On October 17, 2006, we profiled Songzai International (SGZI) at $0.07 per share. On September 25, 2007, the stock was trading at $0.93 per share. That is an increase of 1228%! A $500 investment in the stock would have been worth $6642, not a bad return. However, what can we learn from trades like this? Why did this stock go up so much? Why did we profile it to begin with?
First, Songzai is a Chinese company. The emerging/foreign markets were on fire during 2007. In fact, iShares FTSE/Xinhua China 25 Index was the second best performing ETF during 2007, it was up 61.51% for the year.
Secondly, Songazi is a coal company. The DJ Coal Index was up 77.30% for 2007.
Third, the price of coal was on the rise at the time of the profiling. What we wrote at the time was, "The average selling price of coal in the first half of 2006 was $22.5 per ton, compared to $17.5 per ton during the same period in 2005. The rising price of coal will assist Songzai in achieving profitability."

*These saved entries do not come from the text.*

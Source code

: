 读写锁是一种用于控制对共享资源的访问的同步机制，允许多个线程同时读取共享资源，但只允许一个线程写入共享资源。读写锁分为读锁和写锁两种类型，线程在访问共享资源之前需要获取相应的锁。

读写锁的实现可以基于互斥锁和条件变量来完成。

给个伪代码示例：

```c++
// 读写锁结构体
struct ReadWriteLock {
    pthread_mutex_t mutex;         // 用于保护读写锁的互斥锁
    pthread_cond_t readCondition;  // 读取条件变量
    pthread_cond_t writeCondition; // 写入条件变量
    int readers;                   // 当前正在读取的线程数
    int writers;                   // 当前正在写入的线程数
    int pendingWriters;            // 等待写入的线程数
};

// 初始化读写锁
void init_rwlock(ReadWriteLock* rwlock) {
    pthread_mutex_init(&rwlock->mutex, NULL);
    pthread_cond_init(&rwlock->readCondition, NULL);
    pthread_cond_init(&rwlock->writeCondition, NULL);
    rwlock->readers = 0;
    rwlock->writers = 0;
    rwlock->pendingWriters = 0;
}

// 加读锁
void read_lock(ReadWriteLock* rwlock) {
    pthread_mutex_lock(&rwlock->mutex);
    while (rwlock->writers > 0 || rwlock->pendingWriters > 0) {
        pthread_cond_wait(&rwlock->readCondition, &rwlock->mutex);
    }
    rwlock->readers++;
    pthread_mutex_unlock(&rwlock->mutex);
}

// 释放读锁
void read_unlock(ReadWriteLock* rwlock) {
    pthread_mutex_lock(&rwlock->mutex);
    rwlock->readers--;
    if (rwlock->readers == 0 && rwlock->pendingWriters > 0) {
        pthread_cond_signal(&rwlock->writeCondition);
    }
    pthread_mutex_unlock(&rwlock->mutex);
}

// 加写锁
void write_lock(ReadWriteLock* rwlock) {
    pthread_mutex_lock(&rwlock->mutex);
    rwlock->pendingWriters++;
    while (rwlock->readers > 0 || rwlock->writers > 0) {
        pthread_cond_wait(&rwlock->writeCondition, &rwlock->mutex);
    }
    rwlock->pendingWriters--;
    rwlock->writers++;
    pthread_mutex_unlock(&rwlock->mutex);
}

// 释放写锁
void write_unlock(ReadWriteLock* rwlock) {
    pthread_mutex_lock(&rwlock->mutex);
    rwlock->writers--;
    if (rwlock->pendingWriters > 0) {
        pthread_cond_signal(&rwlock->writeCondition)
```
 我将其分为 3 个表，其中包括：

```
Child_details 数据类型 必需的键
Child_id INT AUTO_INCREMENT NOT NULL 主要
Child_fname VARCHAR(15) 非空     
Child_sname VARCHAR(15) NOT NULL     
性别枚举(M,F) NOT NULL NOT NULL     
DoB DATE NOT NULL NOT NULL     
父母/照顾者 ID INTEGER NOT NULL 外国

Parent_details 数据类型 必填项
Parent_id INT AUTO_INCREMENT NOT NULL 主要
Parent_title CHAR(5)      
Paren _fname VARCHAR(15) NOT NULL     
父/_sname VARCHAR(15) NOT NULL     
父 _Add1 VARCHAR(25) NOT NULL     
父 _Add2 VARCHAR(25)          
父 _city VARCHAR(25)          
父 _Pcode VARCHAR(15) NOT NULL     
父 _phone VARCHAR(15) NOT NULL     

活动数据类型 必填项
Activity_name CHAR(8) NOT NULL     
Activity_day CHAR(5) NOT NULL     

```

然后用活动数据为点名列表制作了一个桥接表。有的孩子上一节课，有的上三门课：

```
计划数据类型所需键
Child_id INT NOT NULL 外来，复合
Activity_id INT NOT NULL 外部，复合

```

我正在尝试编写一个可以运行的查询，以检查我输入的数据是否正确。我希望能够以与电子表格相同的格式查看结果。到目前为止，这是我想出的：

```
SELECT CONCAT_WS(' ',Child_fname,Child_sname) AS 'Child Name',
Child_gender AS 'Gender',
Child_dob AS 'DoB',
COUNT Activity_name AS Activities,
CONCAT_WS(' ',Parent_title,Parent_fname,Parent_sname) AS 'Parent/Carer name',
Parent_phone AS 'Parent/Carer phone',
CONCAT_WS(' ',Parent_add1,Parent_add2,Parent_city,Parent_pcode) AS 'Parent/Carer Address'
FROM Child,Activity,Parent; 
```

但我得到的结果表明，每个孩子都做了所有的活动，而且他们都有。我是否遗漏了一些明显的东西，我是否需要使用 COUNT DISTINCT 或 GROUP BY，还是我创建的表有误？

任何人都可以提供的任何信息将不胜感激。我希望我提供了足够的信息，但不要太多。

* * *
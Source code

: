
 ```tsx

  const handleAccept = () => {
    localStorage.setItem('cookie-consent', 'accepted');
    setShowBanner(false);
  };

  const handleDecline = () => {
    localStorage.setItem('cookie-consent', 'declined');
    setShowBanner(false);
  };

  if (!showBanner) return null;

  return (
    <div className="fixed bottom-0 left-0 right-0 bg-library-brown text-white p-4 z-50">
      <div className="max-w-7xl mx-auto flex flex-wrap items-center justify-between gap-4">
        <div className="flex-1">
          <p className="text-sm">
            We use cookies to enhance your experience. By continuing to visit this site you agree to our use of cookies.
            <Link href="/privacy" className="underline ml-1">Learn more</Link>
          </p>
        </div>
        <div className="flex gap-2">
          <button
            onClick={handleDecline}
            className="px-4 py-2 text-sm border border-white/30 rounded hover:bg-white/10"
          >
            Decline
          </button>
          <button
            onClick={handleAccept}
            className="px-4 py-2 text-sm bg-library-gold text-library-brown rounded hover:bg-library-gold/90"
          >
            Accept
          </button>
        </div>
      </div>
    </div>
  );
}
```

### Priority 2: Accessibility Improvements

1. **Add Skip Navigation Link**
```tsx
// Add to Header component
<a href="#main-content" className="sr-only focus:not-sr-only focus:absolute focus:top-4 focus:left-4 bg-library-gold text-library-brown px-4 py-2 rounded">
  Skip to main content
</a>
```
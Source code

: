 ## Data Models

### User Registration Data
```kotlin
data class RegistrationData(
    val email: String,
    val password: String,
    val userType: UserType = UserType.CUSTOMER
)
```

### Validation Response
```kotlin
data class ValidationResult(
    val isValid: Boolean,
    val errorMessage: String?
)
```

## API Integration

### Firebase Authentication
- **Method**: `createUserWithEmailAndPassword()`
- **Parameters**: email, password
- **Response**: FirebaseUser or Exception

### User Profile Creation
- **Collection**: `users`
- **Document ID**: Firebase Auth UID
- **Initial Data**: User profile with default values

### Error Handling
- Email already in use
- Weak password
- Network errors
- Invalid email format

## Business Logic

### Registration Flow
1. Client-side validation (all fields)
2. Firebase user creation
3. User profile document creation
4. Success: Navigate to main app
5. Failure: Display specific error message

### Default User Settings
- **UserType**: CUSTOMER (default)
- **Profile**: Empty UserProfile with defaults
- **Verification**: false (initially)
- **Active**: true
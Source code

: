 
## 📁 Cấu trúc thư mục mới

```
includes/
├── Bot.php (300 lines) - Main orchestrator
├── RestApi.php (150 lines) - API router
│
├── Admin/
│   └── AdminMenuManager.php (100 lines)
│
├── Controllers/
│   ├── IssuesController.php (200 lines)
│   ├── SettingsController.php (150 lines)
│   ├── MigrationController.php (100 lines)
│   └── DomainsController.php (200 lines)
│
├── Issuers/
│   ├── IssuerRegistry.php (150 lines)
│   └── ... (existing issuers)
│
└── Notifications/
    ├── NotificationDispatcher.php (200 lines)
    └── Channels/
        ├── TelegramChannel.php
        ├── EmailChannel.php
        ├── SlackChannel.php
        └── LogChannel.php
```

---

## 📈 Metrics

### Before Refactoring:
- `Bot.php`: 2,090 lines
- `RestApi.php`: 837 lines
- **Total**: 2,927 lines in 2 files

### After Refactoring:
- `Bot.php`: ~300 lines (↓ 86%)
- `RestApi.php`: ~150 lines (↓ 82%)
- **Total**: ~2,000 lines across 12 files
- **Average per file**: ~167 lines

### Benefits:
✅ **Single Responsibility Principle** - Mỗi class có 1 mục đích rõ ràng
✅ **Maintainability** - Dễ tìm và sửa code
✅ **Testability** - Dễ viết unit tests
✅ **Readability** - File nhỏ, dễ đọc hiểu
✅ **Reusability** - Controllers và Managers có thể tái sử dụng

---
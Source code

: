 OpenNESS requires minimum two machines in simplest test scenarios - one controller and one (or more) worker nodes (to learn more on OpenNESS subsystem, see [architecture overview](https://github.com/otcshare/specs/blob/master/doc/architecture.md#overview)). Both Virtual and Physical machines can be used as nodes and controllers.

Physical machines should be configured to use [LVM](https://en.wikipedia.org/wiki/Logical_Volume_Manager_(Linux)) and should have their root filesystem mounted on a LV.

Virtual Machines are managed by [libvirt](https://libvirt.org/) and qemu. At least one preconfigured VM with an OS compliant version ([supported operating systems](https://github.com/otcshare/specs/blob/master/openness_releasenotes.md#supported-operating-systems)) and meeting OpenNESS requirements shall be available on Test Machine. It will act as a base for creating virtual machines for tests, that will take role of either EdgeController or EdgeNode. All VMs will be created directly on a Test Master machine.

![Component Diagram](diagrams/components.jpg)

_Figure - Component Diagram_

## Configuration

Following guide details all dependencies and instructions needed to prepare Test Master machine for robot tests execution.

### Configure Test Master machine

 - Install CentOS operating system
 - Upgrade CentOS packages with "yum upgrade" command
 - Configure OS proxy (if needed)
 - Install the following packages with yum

Fourth, at the time of the profiling, net sales were up and expenses were down.
Lastly, the stock was in an oversold state which allowed for a good entry into the trade.
Overall, what you can learn is, pick a stock in a booming sector(s), a company whose financials are improving - ideally the company should be profitable and look for a stock in an oversold condition that allows you to buy the stock "on sale".